◆ Work instruction: Give again, word for word, every line in the entries below from the line with "for building when" up to and including the line with "existing settlements without", and no other line.

◆ Recorded data:

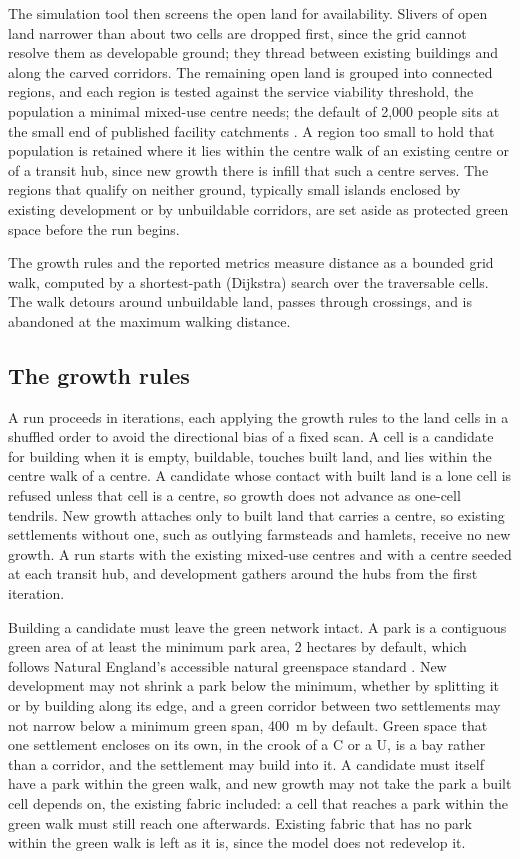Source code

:\documentclass[11pt]{article}
\begin{document}
The simulation tool then screens the open land for availability. Slivers of open land narrower than about two cells are dropped first, since the grid cannot resolve them as developable ground; they thread between existing buildings and along the carved corridors. The remaining open land is grouped into connected regions, and each region is tested against the service viability threshold, the population a minimal mixed-use centre needs; the default of 2{,}000 people sits at the small end of published facility catchments \citep{barton2021}. A region too small to hold that population is retained where it lies within the centre walk of an existing centre or of a transit hub, since new growth there is infill that such a centre serves. The regions that qualify on neither ground, typically small islands enclosed by existing development or by unbuildable corridors, are set aside as protected green space before the run begins.

The growth rules and the reported metrics measure distance as a bounded grid walk, computed by a shortest-path (Dijkstra) search over the traversable cells. The walk detours around unbuildable land, passes through crossings, and is abandoned at the maximum walking distance.

\subsection{The growth rules}
\label{sec:growth}

A run proceeds in iterations, each applying the growth rules to
the land cells in a shuffled order to avoid the directional bias
of a fixed scan. A cell is a candidate
for building when it is empty, buildable, touches built land, and
lies within the centre walk of a centre. A candidate whose contact
with built land is a lone cell is refused unless that cell is a
centre, so growth does not advance as one-cell tendrils.
New growth attaches only to built land that carries a centre, so
existing settlements without one, such as outlying farmsteads and
hamlets, receive no new growth. A run starts with the existing mixed-use
centres and with a centre seeded at each transit hub, and development
gathers around the hubs from the first iteration.

Building a candidate must leave the green network intact. A park is
a contiguous green area of at least the minimum park area, 2
hectares by default, which follows Natural England's accessible
natural greenspace standard \citep{naturalengland2010}. New
development may not shrink a park below the minimum, whether by
splitting it or by building along its edge, and a green corridor
between two settlements may not narrow below a minimum green span,
400~m by default. Green space
that one settlement encloses on its own, in the crook of a C or a U,
is a bay rather than a corridor, and the settlement may build into
it. A candidate must itself have a park within the green walk, and
new growth may not take the park a built cell depends on, the
existing fabric included: a cell that reaches a park within the green
walk must still reach one afterwards. Existing fabric that has no park
within the green walk is left as it is, since the model does not
redevelop it.
\end{document}
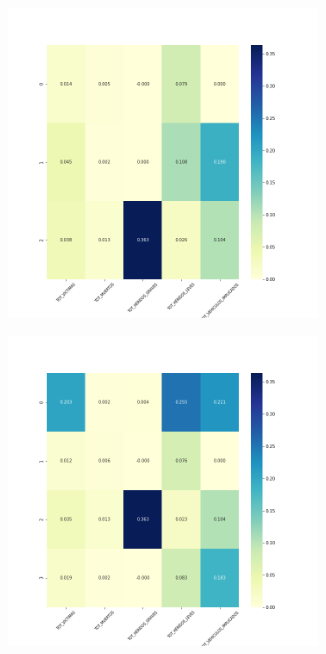 \begin{figure}[H]
\begin{subfigure}{.5\textwidth}
  \centering
  \includegraphics[width=0.9\textwidth]{imagenes/case2/kmeans/heatmaps/hm_kmeans_case2_entrada_k3.png}
\end{subfigure}%
\begin{subfigure}{.5\textwidth}
  \centering
  \includegraphics[width=0.9\textwidth]{imagenes/case2/kmeans/heatmaps/hm_kmeans_case2_entrada_k4.png}

\end{subfigure}
\end{figure}
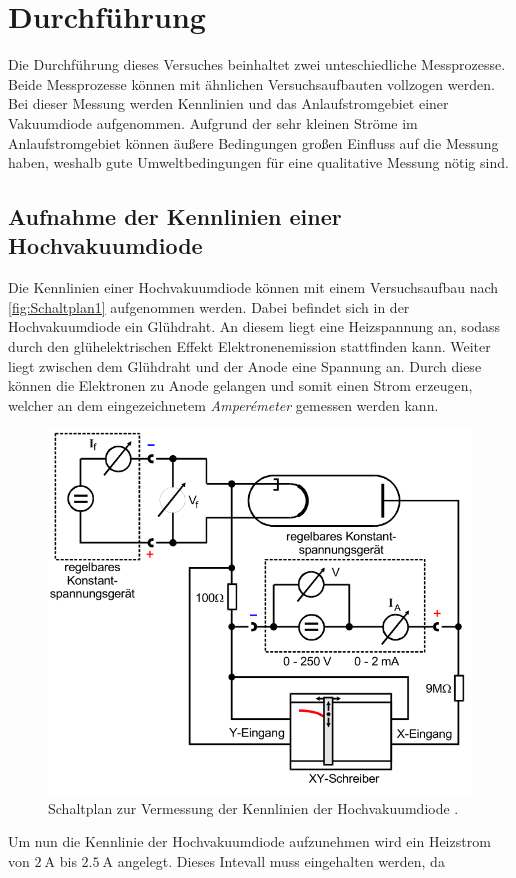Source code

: \section{Durchführung}
\label{sec:Durchführung}

Die Durchführung dieses Versuches beinhaltet zwei unteschiedliche Messprozesse. Beide Messprozesse können mit ähnlichen Versuchsaufbauten vollzogen werden. Bei dieser Messung
werden Kennlinien und das Anlaufstromgebiet einer Vakuumdiode aufgenommen. Aufgrund der sehr kleinen Ströme im Anlaufstromgebiet können äußere Bedingungen großen Einfluss
auf die Messung haben, weshalb gute Umweltbedingungen für eine qualitative Messung nötig sind. 

\subsection{Aufnahme der Kennlinien einer Hochvakuumdiode}
\label{subsec:D_Kennlinien}
Die Kennlinien einer Hochvakuumdiode können mit einem Versuchsaufbau nach \autoref{fig:Schaltplan1} aufgenommen werden. Dabei befindet sich in der Hochvakuumdiode ein Glühdraht.
An diesem liegt eine Heizspannung an, sodass durch den glühelektrischen Effekt Elektronenemission stattfinden kann. Weiter liegt zwischen dem Glühdraht und der Anode eine 
Spannung an. Durch diese können die Elektronen zu Anode gelangen und somit einen Strom erzeugen, welcher an dem eingezeichnetem \textit{Amperémeter} gemessen werden kann.
\begin{figure}
    \centering
    \includegraphics[width = .6\textwidth]{content/Schaltplan1.png}
    \caption{Schaltplan zur Vermessung der Kennlinien der Hochvakuumdiode \cite{v504}.}
    \label{fig:Schaltplan1}
\end{figure}
Um nun die Kennlinie der Hochvakuumdiode aufzunehmen wird ein Heizstrom von $\qty{2}{\ampere}$ bis $\qty{2.5}{\ampere}$ angelegt. Dieses Intevall muss eingehalten werden, da
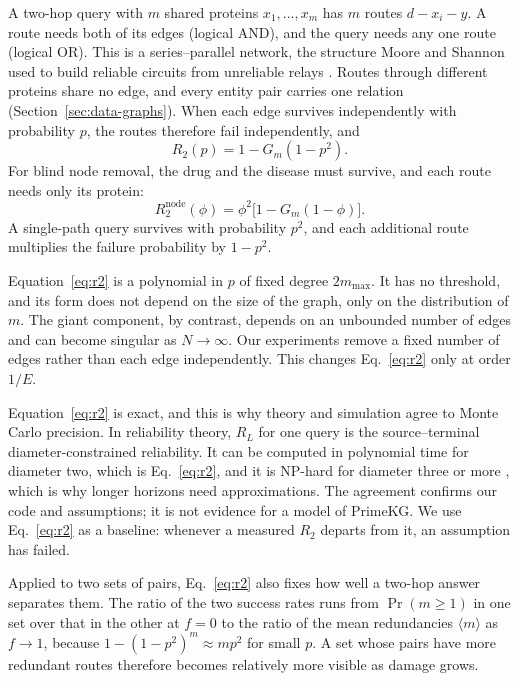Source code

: A two-hop query with $m$ shared proteins $x_1,\dots,x_m$ has $m$ routes
$d\!-\!x_i\!-\!y$. A route needs both of its edges (logical AND), and the query
needs any one route (logical OR). This is a series--parallel network, the
structure Moore and Shannon used to build reliable circuits from unreliable
relays \cite{moore1956reliable}. Routes through different proteins share no edge,
and every entity pair carries one relation (Section~\ref{sec:data-graphs}). When
each edge survives independently with probability $p$, the routes therefore
fail independently, and
\begin{equation}
R_2(p)=1-G_m(1-p^2).
\label{eq:r2}
\end{equation}
For blind node removal, the drug and the disease must survive, and each route
needs only its protein:
\begin{equation}
R_2^{\mathrm{node}}(\phi)=\phi^2\bigl[1-G_m(1-\phi)\bigr].
\label{eq:r2-node}
\end{equation}
A single-path query survives with probability $p^2$, and each additional route
multiplies the failure probability by $1-p^2$.

Equation~\eqref{eq:r2} is a polynomial in $p$ of fixed degree $2m_{\max}$. It has
no threshold, and its form does not depend on the size of the graph, only on the
distribution of $m$. The giant component, by
contrast, depends on an unbounded number of edges and can become singular as
$N\to\infty$. Our experiments remove a fixed number of edges rather than each
edge independently. This changes Eq.~\eqref{eq:r2} only at order $1/E$.

Equation~\eqref{eq:r2} is exact, and this is why theory and simulation agree to
Monte Carlo precision. In reliability theory, $R_L$ for one query is the
source--terminal diameter-constrained reliability. It can be computed in
polynomial time for diameter two, which is Eq.~\eqref{eq:r2}, and it is NP-hard
for diameter three or more \cite{canale2014diameter}, which is why longer
horizons need approximations. The agreement confirms our code and assumptions;
it is not evidence for a model of PrimeKG. We use Eq.~\eqref{eq:r2} as a
baseline: whenever a measured $R_2$ departs from it, an assumption has failed.

Applied to two sets of pairs, Eq.~\eqref{eq:r2} also fixes how well a two-hop
answer separates them. The ratio of the two success rates runs from
$\Pr(m\ge1)$ in one set over that in the other at $f=0$ to the ratio of the
mean redundancies $\langle m\rangle$ as $f\to1$, because
$1-(1-p^2)^m\approx mp^2$ for small $p$. A set whose pairs have more redundant
routes therefore becomes relatively more visible as damage grows.

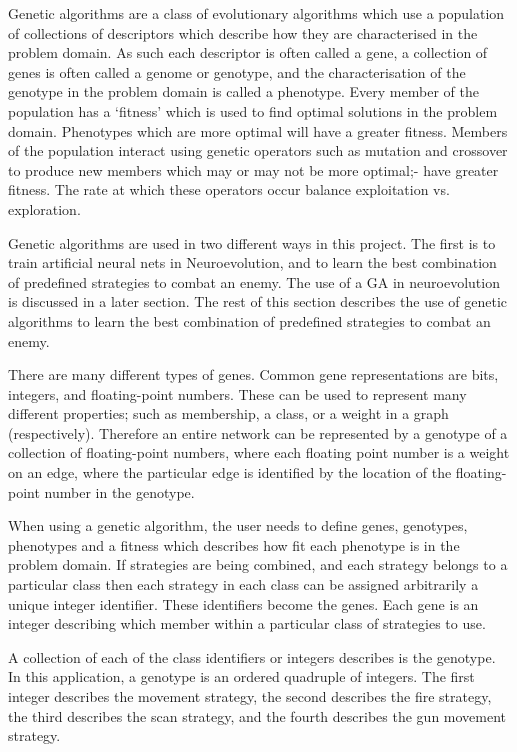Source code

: Genetic algorithms are a class of evolutionary algorithms which use a population of collections of descriptors which describe how they are characterised in the problem domain. As such each descriptor is often called a gene, a collection of genes is often called a genome or genotype, and the characterisation of the genotype in the problem domain is called a phenotype. Every member of the population has a `fitness' which is used to find optimal solutions in the problem domain. Phenotypes which are more optimal will have a greater fitness. Members of the population interact using genetic operators such as mutation and crossover to produce new members which may or may not be more optimal;- have greater fitness. The rate at which these operators occur balance exploitation vs. exploration.

Genetic algorithms are used in two different ways in this project. The first is to train artificial neural nets in Neuroevolution, and to learn the best combination of predefined strategies to combat an enemy. The use of a GA in neuroevolution is discussed in a later section. The rest of this section describes the use of genetic algorithms to learn the best combination of predefined strategies to combat an enemy.

There are many different types of genes. Common gene representations are bits, integers, and floating-point numbers. These can be used to represent many different properties; such as membership, a class, or a weight in a graph (respectively). Therefore an entire network can be represented by a genotype of a collection of floating-point numbers, where each floating point number is a weight on an edge, where the particular edge is identified by the location of the floating-point number in the genotype.


When using a genetic algorithm, the user needs to define genes, genotypes, phenotypes and a fitness which describes how fit each phenotype is in the problem domain. If strategies are being combined, and each strategy belongs to a particular class then each strategy in each class can be assigned arbitrarily a unique integer identifier. These identifiers become the genes. Each gene is an integer describing which member within a particular class of strategies to use.

A collection of each of the class identifiers or integers describes is the genotype. In this application, a genotype is an ordered quadruple of integers. The first integer describes the movement strategy, the second describes the fire strategy, the third describes the scan strategy, and the fourth describes the gun movement strategy.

◆ Completed task:
for building when it is empty, buildable, touches built land, and
lies within the centre walk of a centre. A candidate whose contact
with built land is a lone cell is refused unless that cell is a
centre, so growth does not advance as one-cell tendrils.
New growth attaches only to built land that carries a centre, so
existing settlements without one, such as outlying farmsteads and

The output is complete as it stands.